GENEALOGY-DNA-L Archives

Archiver > GENEALOGY-DNA > 2009-04 > 1239034215


From: James Heald <>
Subject: Re: [DNA] Comparison of Chinese, Yoruba,Watson and Venter genome y-snps
Date: Mon, 06 Apr 2009 17:10:15 +0100
References: <200904051042.n35AgVWO030245@mail.rootsweb.com><8644F32C911145A09C8DE5F2E0103BFB@john>
In-Reply-To: <8644F32C911145A09C8DE5F2E0103BFB@john>


Tim, and John,

Thank you very much for the links, commentary and analysis.

To follow up some points:

1. The extraction of the Chinese Y-SNPs was not anything very clever.
There is a file YH-SNPs.gff that is available from
http://yh.genomics.org.cn/download.jsp (under "2 YH variants and
annotations"), which contains all the SNPs found in the whole genome.
The file is quite big (385 Mb), but it is then easy to extract the
Y-chromosome ones (lines which start "chrY"), using the unix utility
"grep". This gives a file which is a more manageable 180k.

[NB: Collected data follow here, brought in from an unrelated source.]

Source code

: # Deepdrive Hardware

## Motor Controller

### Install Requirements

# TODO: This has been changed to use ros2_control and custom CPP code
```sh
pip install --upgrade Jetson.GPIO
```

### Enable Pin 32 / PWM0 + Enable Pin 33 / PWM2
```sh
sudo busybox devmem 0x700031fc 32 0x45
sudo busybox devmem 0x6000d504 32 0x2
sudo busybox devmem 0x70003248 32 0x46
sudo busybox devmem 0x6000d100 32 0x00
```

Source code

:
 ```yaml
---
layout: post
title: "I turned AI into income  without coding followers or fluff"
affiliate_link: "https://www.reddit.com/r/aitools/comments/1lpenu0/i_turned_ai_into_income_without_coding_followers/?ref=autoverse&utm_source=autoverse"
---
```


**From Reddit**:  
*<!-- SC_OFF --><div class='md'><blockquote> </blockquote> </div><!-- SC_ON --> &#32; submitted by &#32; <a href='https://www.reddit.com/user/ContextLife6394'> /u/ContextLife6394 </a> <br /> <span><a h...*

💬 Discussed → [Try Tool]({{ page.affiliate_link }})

That file contains a little more detail than I extracted, including a
column for the probability that it really was an SNP, and a comment
discussing the local neighbourhood of the sequence.

2. Mutation L52 (rs13304168) occurs at position 13151202 -- part of the
short stretch where HUGO is in Haplogroup G. Therefore, Venter and
Watson show a mutation, compared to the reference sequence; but the
Chinese and the Yoruba do not. It therefore appears on the second
spreadsheet, not the first one.

3. Tim's analysis by "million" is very interesting. The stretches
where there seem to be a particular excess of mutations in the Chinese
sequence compared to the Yoruba may be further more precisely located to:
* ChrY:11700739..11722747 (53 SNPs)
* ChrY:11747533..11792857 (82 SNPs)
* ChrY:18022464..19270159 (29 SNPs)
* ChrY:20753369..20846749 (37 SNPs)
These are stretches where there are "runs" of the given number of SNPs
in the Chinese genome uninterrupted by any SNPs on the Yoruba genome --
something rather unlikely if the SNPs were simply distributed randomly.

Looking at them in Thomas Krahn's Ymap browser, the first region is (I
think) bang on the centromere of the chromosome. I don't know what the
significance of this might be -- would this be an area where
recombination might be particularly possible?

My suspicion is that the first two represent two runs of unusually large
many SNPs in the Chinese data -- perhaps indicating a mutation process
that has changed several locations simultaneously all at once? Or
perhaps different reporting criteria for SNPs, particularly relevant in
this area? Whereas the last two seem to represent the Yoruba data
calling a surprisingly low number of SNPs.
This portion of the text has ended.